Causes and prevention of anal fissures

  Anal fissures are small ulcers in the skin layer of the anal canal below the anal tooth line, oriented parallel to the longitudinal axis of the anal canal, about 0.5-1.0 cm long, poke-shaped or oval, with severe pain and difficulty in healing. Anal fissure is one of the common diseases in anorectology, taking the third place after hemorrhoids and anal fistula. The disease is most common in young and middle-aged patients, according to Reinhard, 2364 patients, with a peak age of 43 years. 60% of anal fissures occur in men of all age groups, while more than twice as many fissures occur in women than in men under 20 years of age. 10% of women develop anal fissures after childbirth.
  The pathogenesis of anal fissures is so far unknown, and the theories are numerous and largely inferential.
  1. The theory of injury
  Traditionally, it is believed that dry and hard stool is the cause of anal fissure. Blaisdell proposed that the shallow external sphincter fibers and the lower part of the external sphincter skin form a horizontal Minor triangle at the back of the anus, where the skin of the anal canal lacks muscle support and is a weak area, which is easily torn when dry and hard stool is passed, but only 1/4 of the patients with anal fissure have a history of constipation, and some diarrhea is the cause of anal fissure instead. Hananel investigated 772 patients with anal fissures and found that only 10% of them had difficulty in defecating before treatment, while 75% of them had 1-3 bowel movements per day. It can be concluded that most patients with anal fissures are not caused by what is usually called dry and hard stool tearing the skin, and they are not conclusive evidence of anal fissures.
  2. Epithelial theory
  Histological studies confirm that the epithelium of the anal canal skin of patients with anal fissures is keratinized and loses its elasticity. The keratinization may persist or worsen under the effect of stimulating laxatives, chronic diarrhea caused by various reasons or alkaline stools, resulting in inflammation and loss of elasticity, and acute anal fissures may easily become chronic and extremely difficult to heal.
  3.Infection theory
  According to this theory, anal fissure can be caused by infection in the anal fossa. Since the anal glands are mostly located in the posterior part of the anal canal, it seems to explain that anal fissures tend to occur in the posterior part of the anal canal. Chronic inflammation can lead to skin fibrosis and loss of elasticity, so it is assumed that anal fissure and anal fossa infection can be causal.
  4. Neuromuscular theory
  In patients with anal fissure, after rectal filling, the internal sphincter muscle does not produce normal reflex diastole, but produces abnormal excessive contraction. This phenomenon can explain the spasm of the sphincter muscle in patients with anal fissure. This phenomenon can explain the spasm of the sphincter in patients with anal fissures, the severe pain during defecation, and the delayed non-healing.

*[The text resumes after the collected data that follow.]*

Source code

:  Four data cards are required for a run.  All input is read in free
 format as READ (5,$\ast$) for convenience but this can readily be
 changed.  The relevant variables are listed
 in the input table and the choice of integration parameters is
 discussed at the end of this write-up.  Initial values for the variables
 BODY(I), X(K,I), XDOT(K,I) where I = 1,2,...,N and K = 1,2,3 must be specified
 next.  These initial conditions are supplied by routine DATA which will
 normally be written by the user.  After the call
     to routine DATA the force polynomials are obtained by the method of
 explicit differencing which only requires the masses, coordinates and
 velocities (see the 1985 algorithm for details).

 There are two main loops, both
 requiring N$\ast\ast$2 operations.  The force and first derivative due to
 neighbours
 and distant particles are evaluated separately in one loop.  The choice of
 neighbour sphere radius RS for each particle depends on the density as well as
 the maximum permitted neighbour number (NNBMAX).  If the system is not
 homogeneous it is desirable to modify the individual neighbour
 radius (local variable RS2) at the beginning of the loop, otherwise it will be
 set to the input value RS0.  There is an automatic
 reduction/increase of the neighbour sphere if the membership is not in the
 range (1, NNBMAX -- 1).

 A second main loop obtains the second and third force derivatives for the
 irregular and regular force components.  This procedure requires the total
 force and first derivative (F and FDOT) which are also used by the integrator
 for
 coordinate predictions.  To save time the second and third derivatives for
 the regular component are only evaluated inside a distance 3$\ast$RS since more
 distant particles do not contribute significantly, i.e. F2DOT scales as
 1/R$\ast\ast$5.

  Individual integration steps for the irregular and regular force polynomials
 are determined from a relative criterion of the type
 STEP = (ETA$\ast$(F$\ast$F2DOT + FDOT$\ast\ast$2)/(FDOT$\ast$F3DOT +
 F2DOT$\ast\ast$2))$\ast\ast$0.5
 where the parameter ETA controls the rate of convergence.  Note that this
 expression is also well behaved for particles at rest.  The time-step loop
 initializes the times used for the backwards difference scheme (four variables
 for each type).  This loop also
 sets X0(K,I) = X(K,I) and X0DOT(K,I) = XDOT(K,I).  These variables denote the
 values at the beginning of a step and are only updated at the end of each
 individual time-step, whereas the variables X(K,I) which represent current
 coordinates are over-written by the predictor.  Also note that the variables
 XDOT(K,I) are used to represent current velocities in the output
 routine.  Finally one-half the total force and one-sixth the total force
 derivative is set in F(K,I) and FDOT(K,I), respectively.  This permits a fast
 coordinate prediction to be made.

  5.The theory of residual embryonic tissue
  Some scholars believe that during the formation of the anal canal in the embryonic period, the original anal concavity was snapped upward into the lower end of the hindgut to form the anorectal sinus, and this sinus closed to form the anorectal band, or some scattered epithelial cell clusters remain, these embryonic leftovers are poorly differentiated tissues, which are prone to infection or lesions, and the trauma to the epithelium of the anal canal often causes repeated infections here, and finally forms chronic anal fissure. This theory is still controversial in academic circles.
  6.Local ischemia theory
  The morphological study of capillaries suggests that the capillaries inside the internal sphincter at the posterior median line are sparse and that anal fissure may be an ischemic ulcer, and the increased pressure of the internal sphincter during anal fissure may reduce the perfusion pressure of the mucosal skin area. Ischemia is indeed an important factor in the pathogenesis of chronic anal fissures.

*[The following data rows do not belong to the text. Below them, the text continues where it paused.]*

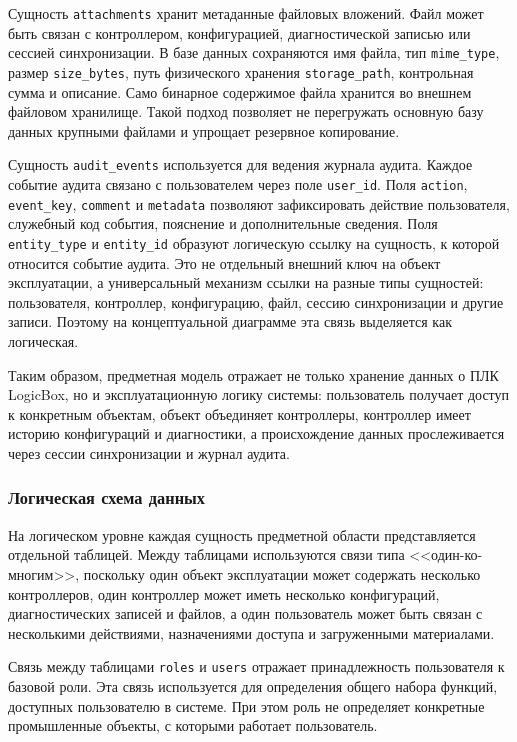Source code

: Сущность \texttt{attachments} хранит метаданные файловых вложений. Файл может быть связан с контроллером, конфигурацией, диагностической записью или сессией синхронизации. В базе данных сохраняются имя файла, тип \texttt{mime\_type}, размер \texttt{size\_bytes}, путь физического хранения \texttt{storage\_path}, контрольная сумма и описание. Само бинарное содержимое файла хранится во внешнем файловом хранилище. Такой подход позволяет не перегружать основную базу данных крупными файлами и упрощает резервное копирование.

Сущность \texttt{audit\_events} используется для ведения журнала аудита. Каждое событие аудита связано с пользователем через поле \texttt{user\_id}. Поля \texttt{action}, \texttt{event\_key}, \texttt{comment} и \texttt{metadata} позволяют зафиксировать действие пользователя, служебный код события, пояснение и дополнительные сведения. Поля \texttt{entity\_type} и \texttt{entity\_id} образуют логическую ссылку на сущность, к которой относится событие аудита. Это не отдельный внешний ключ на объект эксплуатации, а универсальный механизм ссылки на разные типы сущностей: пользователя, контроллер, конфигурацию, файл, сессию синхронизации и другие записи. Поэтому на концептуальной диаграмме эта связь выделяется как логическая.

Таким образом, предметная модель отражает не только хранение данных о ПЛК LogicBox, но и эксплуатационную логику системы: пользователь получает доступ к конкретным объектам, объект объединяет контроллеры, контроллер имеет историю конфигураций и диагностики, а происхождение данных прослеживается через сессии синхронизации и журнал аудита.

\subsubsection{Логическая схема данных}

На логическом уровне каждая сущность предметной области представляется отдельной таблицей. Между таблицами используются связи типа <<один-ко-многим>>, поскольку один объект эксплуатации может содержать несколько контроллеров, один контроллер может иметь несколько конфигураций, диагностических записей и файлов, а один пользователь может быть связан с несколькими действиями, назначениями доступа и загруженными материалами.

Связь между таблицами \texttt{roles} и \texttt{users} отражает принадлежность пользователя к базовой роли. Эта связь используется для определения общего набора функций, доступных пользователю в системе. При этом роль не определяет конкретные промышленные объекты, с которыми работает пользователь.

  In summary, anal fissures are not caused by a single factor, but are the result of long-term interaction of multiple factors. Anal fissures can occur in a second, but it may take several years for them to form.
  Prevention of anal fissures.
  (1) Keep your diet reasonably regulated to keep your bowels open, do not force hard stools after they form, and apply warm saline enemas or corkage into your anus to lubricate your bowel movements.

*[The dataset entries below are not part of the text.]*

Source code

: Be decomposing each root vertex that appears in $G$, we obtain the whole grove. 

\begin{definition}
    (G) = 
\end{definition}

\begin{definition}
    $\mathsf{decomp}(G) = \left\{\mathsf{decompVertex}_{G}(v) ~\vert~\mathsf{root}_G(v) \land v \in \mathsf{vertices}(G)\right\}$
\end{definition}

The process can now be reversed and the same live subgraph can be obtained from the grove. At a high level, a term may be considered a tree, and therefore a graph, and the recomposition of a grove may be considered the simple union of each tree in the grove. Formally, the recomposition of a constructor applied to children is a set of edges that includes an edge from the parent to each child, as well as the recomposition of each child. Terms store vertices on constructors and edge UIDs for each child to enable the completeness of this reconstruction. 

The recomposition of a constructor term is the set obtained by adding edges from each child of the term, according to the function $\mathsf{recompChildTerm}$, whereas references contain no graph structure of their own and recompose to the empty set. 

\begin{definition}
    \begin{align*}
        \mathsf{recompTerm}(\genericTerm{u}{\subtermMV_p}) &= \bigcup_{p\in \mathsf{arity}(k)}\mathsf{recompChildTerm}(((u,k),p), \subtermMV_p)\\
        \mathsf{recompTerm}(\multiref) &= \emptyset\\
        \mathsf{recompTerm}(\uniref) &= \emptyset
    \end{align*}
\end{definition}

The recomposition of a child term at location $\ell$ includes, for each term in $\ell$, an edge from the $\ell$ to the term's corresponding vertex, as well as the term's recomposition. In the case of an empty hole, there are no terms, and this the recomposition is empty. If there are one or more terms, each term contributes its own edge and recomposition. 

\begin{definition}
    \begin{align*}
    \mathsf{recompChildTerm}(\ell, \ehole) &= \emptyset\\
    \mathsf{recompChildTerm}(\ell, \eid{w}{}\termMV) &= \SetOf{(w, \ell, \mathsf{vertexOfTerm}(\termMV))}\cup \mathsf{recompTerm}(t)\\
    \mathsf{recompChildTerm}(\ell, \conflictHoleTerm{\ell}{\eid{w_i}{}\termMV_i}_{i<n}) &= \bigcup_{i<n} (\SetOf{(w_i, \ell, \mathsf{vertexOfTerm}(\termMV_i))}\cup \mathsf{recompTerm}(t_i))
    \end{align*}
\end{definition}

  (2) Promptly treat inflammation of the anal saphenous fossa to prevent the formation of ulcers and subcutaneous fistulas after infection.
  (3) Medical personnel should pay attention to gentle and standardized movements during anal examination to prevent injuries caused by manipulation and instruments.
  (4) Promptly treat intestinal diseases such as ulcerative colitis clonorchiasis to prevent complications of anal fissures.